Action item:
Only the lines from the first line of the records through the line containing "Une des principales" belong in the answer. Copy them exactly.

Provided data:
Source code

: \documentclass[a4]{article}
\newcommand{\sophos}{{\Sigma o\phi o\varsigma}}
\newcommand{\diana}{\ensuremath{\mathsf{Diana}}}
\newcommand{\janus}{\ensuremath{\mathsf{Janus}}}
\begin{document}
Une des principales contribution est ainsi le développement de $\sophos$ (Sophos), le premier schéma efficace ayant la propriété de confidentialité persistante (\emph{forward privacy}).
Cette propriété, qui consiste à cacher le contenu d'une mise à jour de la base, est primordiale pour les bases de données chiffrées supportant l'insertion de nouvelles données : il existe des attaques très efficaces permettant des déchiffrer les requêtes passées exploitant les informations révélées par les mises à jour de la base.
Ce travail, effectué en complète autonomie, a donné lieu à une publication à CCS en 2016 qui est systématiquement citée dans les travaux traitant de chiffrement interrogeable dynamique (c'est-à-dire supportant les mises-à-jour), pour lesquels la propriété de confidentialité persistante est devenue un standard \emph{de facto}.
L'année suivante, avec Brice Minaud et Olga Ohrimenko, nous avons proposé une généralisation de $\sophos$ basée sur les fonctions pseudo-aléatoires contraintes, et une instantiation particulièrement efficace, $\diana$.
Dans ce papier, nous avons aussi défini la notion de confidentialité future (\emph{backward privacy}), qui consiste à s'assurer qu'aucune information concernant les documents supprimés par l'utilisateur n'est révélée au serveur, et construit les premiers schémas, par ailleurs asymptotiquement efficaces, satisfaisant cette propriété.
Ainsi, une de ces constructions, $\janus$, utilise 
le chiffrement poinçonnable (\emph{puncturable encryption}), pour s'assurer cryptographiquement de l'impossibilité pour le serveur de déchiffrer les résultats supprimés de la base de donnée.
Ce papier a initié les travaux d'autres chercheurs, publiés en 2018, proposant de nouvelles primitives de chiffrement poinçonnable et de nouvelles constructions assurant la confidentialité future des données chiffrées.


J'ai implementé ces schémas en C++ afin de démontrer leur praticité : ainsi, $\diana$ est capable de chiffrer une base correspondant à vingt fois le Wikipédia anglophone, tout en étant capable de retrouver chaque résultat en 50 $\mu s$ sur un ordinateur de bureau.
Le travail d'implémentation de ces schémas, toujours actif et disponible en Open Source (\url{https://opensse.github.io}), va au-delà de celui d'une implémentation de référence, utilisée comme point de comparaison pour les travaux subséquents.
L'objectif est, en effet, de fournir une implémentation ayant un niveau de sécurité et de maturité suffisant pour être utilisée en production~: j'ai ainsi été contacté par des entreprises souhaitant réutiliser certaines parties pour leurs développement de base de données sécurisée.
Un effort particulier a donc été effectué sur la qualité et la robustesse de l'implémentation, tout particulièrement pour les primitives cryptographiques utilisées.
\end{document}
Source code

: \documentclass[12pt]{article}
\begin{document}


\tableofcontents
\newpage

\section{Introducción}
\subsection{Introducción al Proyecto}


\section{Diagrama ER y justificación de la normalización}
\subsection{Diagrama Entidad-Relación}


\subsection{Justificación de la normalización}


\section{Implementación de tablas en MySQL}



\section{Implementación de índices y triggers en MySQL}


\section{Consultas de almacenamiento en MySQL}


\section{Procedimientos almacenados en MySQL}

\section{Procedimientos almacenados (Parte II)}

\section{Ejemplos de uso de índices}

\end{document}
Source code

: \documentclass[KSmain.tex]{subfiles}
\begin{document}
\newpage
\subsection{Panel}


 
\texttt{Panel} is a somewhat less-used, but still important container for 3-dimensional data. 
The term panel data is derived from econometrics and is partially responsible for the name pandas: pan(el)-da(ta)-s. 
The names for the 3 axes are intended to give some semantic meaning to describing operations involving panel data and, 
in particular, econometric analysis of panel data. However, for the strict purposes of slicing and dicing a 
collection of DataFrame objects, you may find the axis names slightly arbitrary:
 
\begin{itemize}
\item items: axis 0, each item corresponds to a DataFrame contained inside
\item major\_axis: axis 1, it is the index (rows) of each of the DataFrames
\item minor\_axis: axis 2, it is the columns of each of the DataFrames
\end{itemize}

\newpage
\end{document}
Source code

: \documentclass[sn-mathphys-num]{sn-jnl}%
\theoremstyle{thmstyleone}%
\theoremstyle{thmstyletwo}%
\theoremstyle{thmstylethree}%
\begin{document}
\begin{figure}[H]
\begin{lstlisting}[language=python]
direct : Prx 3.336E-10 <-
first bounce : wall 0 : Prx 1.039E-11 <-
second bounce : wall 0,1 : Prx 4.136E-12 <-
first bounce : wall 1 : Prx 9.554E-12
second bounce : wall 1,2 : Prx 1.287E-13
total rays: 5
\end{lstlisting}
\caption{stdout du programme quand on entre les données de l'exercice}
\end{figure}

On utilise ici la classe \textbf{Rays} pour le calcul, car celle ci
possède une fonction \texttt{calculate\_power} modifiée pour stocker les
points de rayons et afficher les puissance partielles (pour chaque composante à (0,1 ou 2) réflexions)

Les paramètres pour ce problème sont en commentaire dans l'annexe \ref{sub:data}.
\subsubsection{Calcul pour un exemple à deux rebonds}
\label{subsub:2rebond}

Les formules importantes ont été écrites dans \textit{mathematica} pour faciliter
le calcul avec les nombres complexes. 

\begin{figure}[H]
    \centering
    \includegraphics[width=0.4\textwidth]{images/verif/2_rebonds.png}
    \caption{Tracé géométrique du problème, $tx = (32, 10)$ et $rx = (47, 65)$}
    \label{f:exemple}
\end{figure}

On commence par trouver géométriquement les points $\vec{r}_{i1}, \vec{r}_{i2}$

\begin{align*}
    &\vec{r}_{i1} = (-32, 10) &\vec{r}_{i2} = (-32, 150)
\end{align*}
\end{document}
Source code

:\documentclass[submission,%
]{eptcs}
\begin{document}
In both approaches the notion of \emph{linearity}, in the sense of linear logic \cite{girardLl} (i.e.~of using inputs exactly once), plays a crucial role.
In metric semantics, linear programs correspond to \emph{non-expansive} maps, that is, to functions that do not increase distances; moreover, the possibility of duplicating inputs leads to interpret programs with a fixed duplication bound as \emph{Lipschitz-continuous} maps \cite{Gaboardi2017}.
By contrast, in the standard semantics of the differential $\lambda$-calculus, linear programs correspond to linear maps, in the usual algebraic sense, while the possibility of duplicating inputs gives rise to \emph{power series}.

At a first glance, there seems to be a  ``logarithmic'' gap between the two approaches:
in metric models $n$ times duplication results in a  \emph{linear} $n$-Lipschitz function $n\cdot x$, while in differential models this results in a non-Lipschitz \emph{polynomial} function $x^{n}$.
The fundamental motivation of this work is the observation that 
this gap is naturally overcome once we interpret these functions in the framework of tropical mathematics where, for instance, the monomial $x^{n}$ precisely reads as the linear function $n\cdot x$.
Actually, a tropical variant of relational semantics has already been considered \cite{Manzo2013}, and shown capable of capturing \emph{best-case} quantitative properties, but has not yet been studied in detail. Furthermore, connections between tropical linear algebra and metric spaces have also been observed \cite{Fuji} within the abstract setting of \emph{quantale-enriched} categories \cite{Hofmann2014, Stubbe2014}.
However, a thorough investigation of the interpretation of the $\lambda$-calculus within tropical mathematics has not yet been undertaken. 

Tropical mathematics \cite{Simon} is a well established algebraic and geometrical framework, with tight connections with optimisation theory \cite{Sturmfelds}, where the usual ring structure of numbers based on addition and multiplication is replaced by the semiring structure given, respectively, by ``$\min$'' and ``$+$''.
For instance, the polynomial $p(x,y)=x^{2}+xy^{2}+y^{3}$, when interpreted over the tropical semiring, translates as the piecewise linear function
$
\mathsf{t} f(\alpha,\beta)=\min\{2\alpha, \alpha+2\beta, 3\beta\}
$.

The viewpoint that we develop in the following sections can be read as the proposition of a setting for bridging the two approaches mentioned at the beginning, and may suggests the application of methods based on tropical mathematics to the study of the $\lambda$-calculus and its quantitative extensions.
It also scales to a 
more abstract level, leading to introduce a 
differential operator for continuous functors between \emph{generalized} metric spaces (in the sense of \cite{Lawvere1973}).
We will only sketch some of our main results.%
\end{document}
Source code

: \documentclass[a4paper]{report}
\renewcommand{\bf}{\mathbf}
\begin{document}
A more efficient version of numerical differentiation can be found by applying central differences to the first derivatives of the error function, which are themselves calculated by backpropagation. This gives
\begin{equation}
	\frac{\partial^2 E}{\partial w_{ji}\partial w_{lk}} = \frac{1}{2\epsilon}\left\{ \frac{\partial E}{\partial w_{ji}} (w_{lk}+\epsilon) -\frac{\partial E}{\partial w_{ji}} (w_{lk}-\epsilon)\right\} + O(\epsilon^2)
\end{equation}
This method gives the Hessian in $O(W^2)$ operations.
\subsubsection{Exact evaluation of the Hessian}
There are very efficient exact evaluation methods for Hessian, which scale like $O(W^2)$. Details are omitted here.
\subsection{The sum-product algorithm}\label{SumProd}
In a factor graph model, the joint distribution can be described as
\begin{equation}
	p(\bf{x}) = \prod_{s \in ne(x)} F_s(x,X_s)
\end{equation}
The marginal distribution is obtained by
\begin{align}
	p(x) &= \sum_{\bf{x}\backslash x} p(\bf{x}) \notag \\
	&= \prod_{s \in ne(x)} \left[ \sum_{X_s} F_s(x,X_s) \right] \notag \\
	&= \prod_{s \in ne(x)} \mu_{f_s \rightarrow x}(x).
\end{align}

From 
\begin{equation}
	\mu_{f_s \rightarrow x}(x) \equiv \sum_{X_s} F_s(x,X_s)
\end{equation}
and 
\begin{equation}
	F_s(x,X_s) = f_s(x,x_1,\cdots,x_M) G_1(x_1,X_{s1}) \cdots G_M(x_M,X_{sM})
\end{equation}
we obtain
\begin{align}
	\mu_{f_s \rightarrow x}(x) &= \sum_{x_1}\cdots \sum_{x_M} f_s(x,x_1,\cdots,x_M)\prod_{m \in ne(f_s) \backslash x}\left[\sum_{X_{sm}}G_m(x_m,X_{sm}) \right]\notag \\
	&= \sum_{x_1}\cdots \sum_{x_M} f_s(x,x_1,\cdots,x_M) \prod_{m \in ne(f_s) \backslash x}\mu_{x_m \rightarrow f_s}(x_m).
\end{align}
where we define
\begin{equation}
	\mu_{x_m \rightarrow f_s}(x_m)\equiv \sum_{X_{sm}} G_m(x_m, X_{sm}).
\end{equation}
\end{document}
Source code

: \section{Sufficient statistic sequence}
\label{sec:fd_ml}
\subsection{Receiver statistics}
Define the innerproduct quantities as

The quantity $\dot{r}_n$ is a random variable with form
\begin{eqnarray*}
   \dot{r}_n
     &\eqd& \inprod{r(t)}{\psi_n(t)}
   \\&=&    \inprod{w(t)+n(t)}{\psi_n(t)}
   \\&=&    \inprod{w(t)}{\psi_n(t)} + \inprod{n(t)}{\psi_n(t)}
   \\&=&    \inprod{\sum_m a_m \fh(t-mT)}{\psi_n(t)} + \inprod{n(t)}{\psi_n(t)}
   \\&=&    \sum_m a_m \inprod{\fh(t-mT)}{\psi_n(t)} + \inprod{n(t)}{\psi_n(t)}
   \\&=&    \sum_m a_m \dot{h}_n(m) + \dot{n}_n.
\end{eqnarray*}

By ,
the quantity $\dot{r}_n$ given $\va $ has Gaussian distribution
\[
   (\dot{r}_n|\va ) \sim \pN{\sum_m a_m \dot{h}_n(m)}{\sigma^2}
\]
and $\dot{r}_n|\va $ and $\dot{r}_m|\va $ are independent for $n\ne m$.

Task output:
Source code

: \documentclass[a4]{article}
\newcommand{\sophos}{{\Sigma o\phi o\varsigma}}
\newcommand{\diana}{\ensuremath{\mathsf{Diana}}}
\newcommand{\janus}{\ensuremath{\mathsf{Janus}}}
\begin{document}
Une des principales contribution est ainsi le développement de $\sophos$ (Sophos), le premier schéma efficace ayant la propriété de confidentialité persistante (\emph{forward privacy}).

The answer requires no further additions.